Connected Open Government Statistics (COGS)

The problem

Users have difficulty in finding and using GSS data because:

metadata (the information about data e.g. definitions, caveats, information about how the data was collected) is often kept separately to the data (e.g. in a methodology document)
there are lots of different departments producing data on a similar topic but there is no easy way to bring this all together.

The aim

Connected Open Government Statistics (COGS) – previously called the GSS Data Project – aims to fix this problem by:

1. finding all the spreadsheets on a similar topic and bringing them together into ‘dataset families’
2. putting these datasets into ‘Tidy Data’ format by stripping out all the presentational stuff
3. finding the metadata
4. putting the Tidy Data and the metadata together and feeding it through a pipeline in order to get something called ‘Linked Data’

Why Linked Data is better

This Linked Data is better for users because:

it makes data easier to find (search engines can work with Linked Data better than data in spreadsheets)
users no longer have to navigate to different websites and different spreadsheets to find what they need
search engines like Google can ‘scrape’ the data to answer questions people type in
technical users find it easier to build new tools with Linked Data
Linked Data allows online tools to be automated (e.g. dashboards can pull through the most up to date data automatically).

The problem

Government statistics are not produced or managed by a single entity. We operate a federated system under the common banner of the Government Statistical Service. All central government departments, plus arms length bodies and the devolved administrations are part of this union and between them they publish around 25,000 tables of statistical data each year. We distribute this huge number of outputs across the internet on many portals and websites.

This disparate landscape has been a problem for our users.

Making so much data available in the open, free to download and use (and reuse) is the right thing. But our users are struggling to get to grips with this wealth of data. Some of the problems are:

low awareness of what is available: Where do I start? What do I look for? What is the data called?
users are not able to find the data they need: Where do I look? Who does the data? What website?
output formats are impenetrable to a lot of users: Where is the data I need? What does it mean?

How do we overcome these barriers and challenges to accessing and using the data we produce?

A project can’t achieve this in isolation. We are all responsible, including our users, for the co-creation of this new vision for the GSS.
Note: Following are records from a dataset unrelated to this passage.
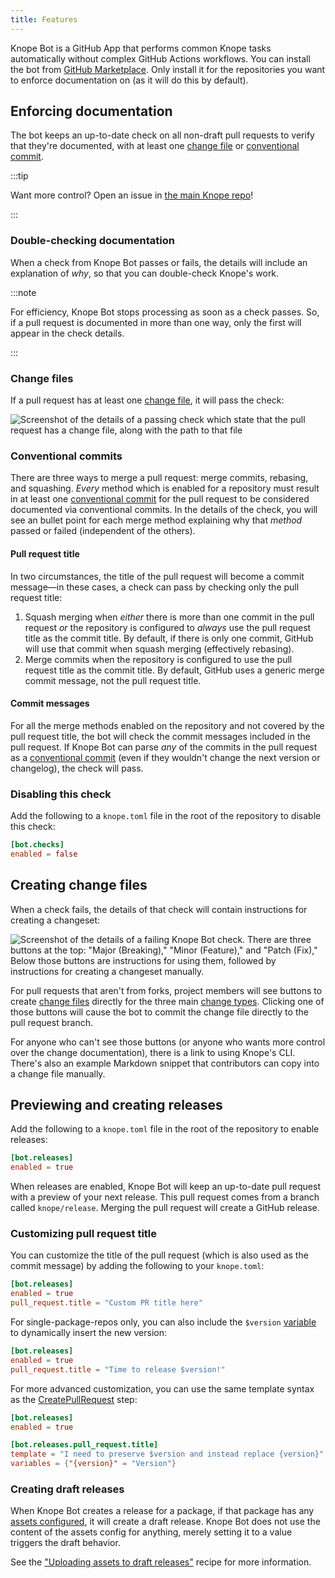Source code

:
 ```yaml
---
title: Features
---
```


Knope Bot is a GitHub App that performs common Knope tasks automatically without complex GitHub Actions workflows.
You can install the bot from [GitHub Marketplace](https://github.com/marketplace/knope-bot).
Only install it for the repositories you want to enforce documentation on (as it will do this by default).

## Enforcing documentation

The bot keeps an up-to-date check on all non-draft pull requests to verify that they're documented,
with at least one [change file] or [conventional commit].

:::tip

Want more control? Open an issue in [the main Knope repo](https://github.com/knope-dev/knope/issues)!

:::

### Double-checking documentation

When a check from Knope Bot passes or fails, the details will include an explanation of _why_, so that you can
double-check Knope's work.

:::note

For efficiency, Knope Bot stops processing as soon as a check passes. So, if a pull request is documented in more than
one way, only the first will appear in the check details.

:::

### Change files

If a pull request has at least one [change file], it will pass the check:

![Screenshot of the details of a passing check which state that the pull request has a change file,
along with the path to that file](./passing-check-change-file.png)

### Conventional commits

There are three ways to merge a pull request: merge commits, rebasing, and squashing.
_Every_ method which is enabled for a repository must result in at least one [conventional commit]
for the pull request to be considered documented via conventional commits.
In the details of the check,
you will see an bullet point for each merge method explaining why that _method_ passed or failed
(independent of the others).

#### Pull request title

In two circumstances, the title of the pull request will become a commit message—in these cases, a check can pass
by checking only the pull request title:

1. Squash merging when _either_ there is more than one commit in the pull request _or_ the repository is configured to _always_ use the pull request title as the commit title. By default, if there is only one commit, GitHub will use that commit when squash merging (effectively rebasing).
2. Merge commits when the repository is configured to use the pull request title as the commit title. By default, GitHub uses a generic merge commit message, not the pull request title.

#### Commit messages

For all the merge methods enabled on the repository and not covered by the pull request title,
the bot will check the commit messages included in the pull request.
If Knope Bot can parse _any_ of the commits in the pull request as a
[conventional commit] (even if they wouldn't change the next version or changelog), the check will pass.

### Disabling this check

Add the following to a `knope.toml` file in the root of the repository to disable this check:

```toml
[bot.checks]
enabled = false
```

## Creating change files

When a check fails, the details of that check will contain instructions for creating a changeset:

![Screenshot of the details of a failing Knope Bot check. There are three buttons at the top: "Major (Breaking),"
"Minor (Feature)," and "Patch (Fix)," Below those buttons are instructions for using them, followed by instructions
for creating a changeset manually.](./failing-check-details.png)

For pull requests that aren't from forks,
project members will see buttons to create [change files][change file] directly for the three main [change types](/reference/concepts/semantic-versioning).
Clicking one of those buttons will cause the bot to commit the change file directly to the pull request branch.

For anyone who can't see those buttons (or anyone who wants more control over the change documentation), there is a
link to using Knope's CLI.
There's also an example Markdown snippet that contributors can copy into a change file manually.

## Previewing and creating releases

Add the following to a `knope.toml` file in the root of the repository to enable releases:

```toml
[bot.releases]
enabled = true
```

When releases are enabled, Knope Bot will keep an up-to-date pull request with a preview of your next release. This pull request comes from a branch called
`knope/release`. Merging the pull request will create a GitHub release.

### Customizing pull request title

You can customize the title of the pull request (which is also used as the commit message) by adding the following to your `knope.toml`:

```toml {3}
[bot.releases]
enabled = true
pull_request.title = "Custom PR title here"
```

For single-package-repos only, you can also include the `$version` [variable](/reference/config-file/variables/#version) to dynamically insert the new version:

```toml {3}
[bot.releases]
enabled = true
pull_request.title = "Time to release $version!"
```

For more advanced customization, you can use the same template syntax as the [CreatePullRequest](/reference/config-file/steps/create-pull-request/) step:

```toml {4-6}
[bot.releases]
enabled = true

[bot.releases.pull_request.title]
template = "I need to preserve $version and instead replace {version}"
variables = {"{version}" = "Version"}
```

### Creating draft releases

When Knope Bot creates a release for a package,
if that package has any [assets configured](/reference/config-file/packages/#assets),
it will create a draft release.
Knope Bot does not use the content of the assets config for anything,
merely setting it to a value triggers the draft behavior.

See the ["Uploading assets to draft releases"](/recipes/uploading-assets-to-draft-releases) recipe for more information.

[change file]: /reference/concepts/change-file
[conventional commit]: /reference/concepts/conventional-commits
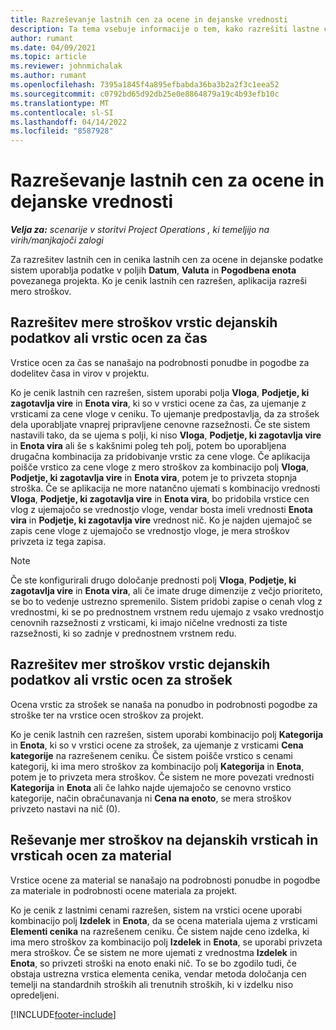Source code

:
 ```yaml
---
title: Razreševanje lastnih cen za ocene in dejanske vrednosti
description: Ta tema vsebuje informacije o tem, kako razrešiti lastne cene za ocene in dejanske vrednosti.
author: rumant
ms.date: 04/09/2021
ms.topic: article
ms.reviewer: johnmichalak
ms.author: rumant
ms.openlocfilehash: 7395a1845f4a895efbabda36ba3b2a2f3c1eea52
ms.sourcegitcommit: c0792bd65d92db25e0e8864879a19c4b93efb10c
ms.translationtype: MT
ms.contentlocale: sl-SI
ms.lasthandoff: 04/14/2022
ms.locfileid: "8587928"
---
```

# <a name="resolving-cost-prices-for-estimates-and-actuals"></a>Razreševanje lastnih cen za ocene in dejanske vrednosti

_**Velja za:** scenarije v storitvi Project Operations , ki temeljijo na virih/manjkajoči zalogi_

Za razrešitev lastnih cen in cenika lastnih cen za ocene in dejanske podatke sistem uporablja podatke v poljih **Datum**, **Valuta** in **Pogodbena enota** povezanega projekta. Ko je cenik lastnih cen razrešen, aplikacija razreši mero stroškov.

## <a name="resolving-cost-rates-on-actual-and-estimate-lines-for-time"></a>Razrešitev mere stroškov vrstic dejanskih podatkov ali vrstic ocen za čas

Vrstice ocen za čas se nanašajo na podrobnosti ponudbe in pogodbe za dodelitev časa in virov v projektu.

Ko je cenik lastnih cen razrešen, sistem uporabi polja **Vloga**, **Podjetje, ki zagotavlja vire** in **Enota vira**, ki so v vrstici ocene za čas, za ujemanje z vrsticami za cene vloge v ceniku. To ujemanje predpostavlja, da za strošek dela uporabljate vnaprej pripravljene cenovne razsežnosti. Če ste sistem nastavili tako, da se ujema s polji, ki niso **Vloga**, **Podjetje, ki zagotavlja vire** in **Enota vira** ali še s kakšnimi poleg teh polj, potem bo uporabljena drugačna kombinacija za pridobivanje vrstic za cene vloge. Če aplikacija poišče vrstico za cene vloge z mero stroškov za kombinacijo polj **Vloga**, **Podjetje, ki zagotavlja vire** in **Enota vira**, potem je to privzeta stopnja stroška. Če se aplikacija ne more natančno ujemati s kombinacijo vrednosti **Vloga**, **Podjetje, ki zagotavlja vire** in **Enota vira**, bo pridobila vrstice cen vlog z ujemajočo se vrednostjo vloge, vendar bosta imeli vrednosti **Enota vira** in **Podjetje, ki zagotavlja vire** vrednost nič. Ko je najden ujemajoč se zapis cene vloge z ujemajočo se vrednostjo vloge, je mera stroškov privzeta iz tega zapisa. 

> [!NOTE]
> Če ste konfigurirali drugo določanje prednosti polj **Vloga**, **Podjetje, ki zagotavlja vire** in **Enota vira**, ali če imate druge dimenzije z večjo prioriteto, se bo to vedenje ustrezno spremenilo. Sistem pridobi zapise o cenah vlog z vrednostmi, ki se po prednostnem vrstnem redu ujemajo z vsako vrednostjo cenovnih razsežnosti z vrsticami, ki imajo ničelne vrednosti za tiste razsežnosti, ki so zadnje v prednostnem vrstnem redu.

## <a name="resolving-cost-rates-on-actual-and-estimate-lines-for-expense"></a>Razrešitev mer stroškov vrstic dejanskih podatkov ali vrstic ocen za strošek

Ocena vrstic za strošek se nanaša na ponudbo in podrobnosti pogodbe za stroške ter na vrstice ocen stroškov za projekt.

Ko je cenik lastnih cen razrešen, sistem uporabi kombinacijo polj **Kategorija** in **Enota**, ki so v vrstici ocene za strošek, za ujemanje z vrsticami **Cena kategorije** na razrešenem ceniku. Če sistem poišče vrstico s cenami kategorij, ki ima mero stroškov za kombinacijo polj **Kategorija** in **Enota**, potem je to privzeta mera stroškov. Če sistem ne more povezati vrednosti **Kategorija** in **Enota** ali če lahko najde ujemajočo se cenovno vrstico kategorije, način obračunavanja ni **Cena na enoto**, se mera stroškov privzeto nastavi na nič (0).

## <a name="resolving-cost-rates-on-actual-and-estimate-lines-for-material"></a>Reševanje mer stroškov na dejanskih vrsticah in vrsticah ocen za material

Vrstice ocene za material se nanašajo na podrobnosti ponudbe in pogodbe za materiale in podrobnosti ocene materiala za projekt.

Ko je cenik z lastnimi cenami razrešen, sistem na vrstici ocene uporabi kombinacijo polj **Izdelek** in **Enota**, da se ocena materiala ujema z vrsticami **Elementi cenika** na razrešenem ceniku. Če sistem najde ceno izdelka, ki ima mero stroškov za kombinacijo polj **Izdelek** in **Enota**, se uporabi privzeta mera stroškov. Če se sistem ne more ujemati z vrednostma **Izdelek** in **Enota**, so privzeti stroški na enoto enaki nič. To se bo zgodilo tudi, če obstaja ustrezna vrstica elementa cenika, vendar metoda določanja cen temelji na standardnih stroških ali trenutnih stroških, ki v izdelku niso opredeljeni.

[!INCLUDE[footer-include](../includes/footer-banner.md)]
Connected Open Government Statistics (COGS) – previously called the GSS Data Project – is developing the tools that can help to support this. The heavy lifting equipment we are building will reduce the burden on departments. We are working in partnership with centralised teams that are already supporting the betterment of the GSS. We are collaborating with the growing communities of practices out there, such as Reproducible Analytical Pipeline (RAP) champions and presentation champions, that are already working support better data.

This project is about being that catalyst for change and running towards a better way.

The aim – what do we need to do?

To increase the impact and reach of GSS statistical data by improving how we organise, integrate and deliver GSS data online.

We need to re-imagine our current publication model. Spreadsheets have played the lead role for many years. They will continue to play a part but this should be a supporting role and not the primary channel as we expand our distribution routes.

To support this, our focus needs to be on how to make it easier for publishers of official statistics to share their data in ways that offer the greatest use to users.

This means moving to a place where we are producing data that is web-ready and not ready to sit on the web. COGS is building the blueprint that will enable us to exchange data and metadata over the web and make better use of all the different information we offer.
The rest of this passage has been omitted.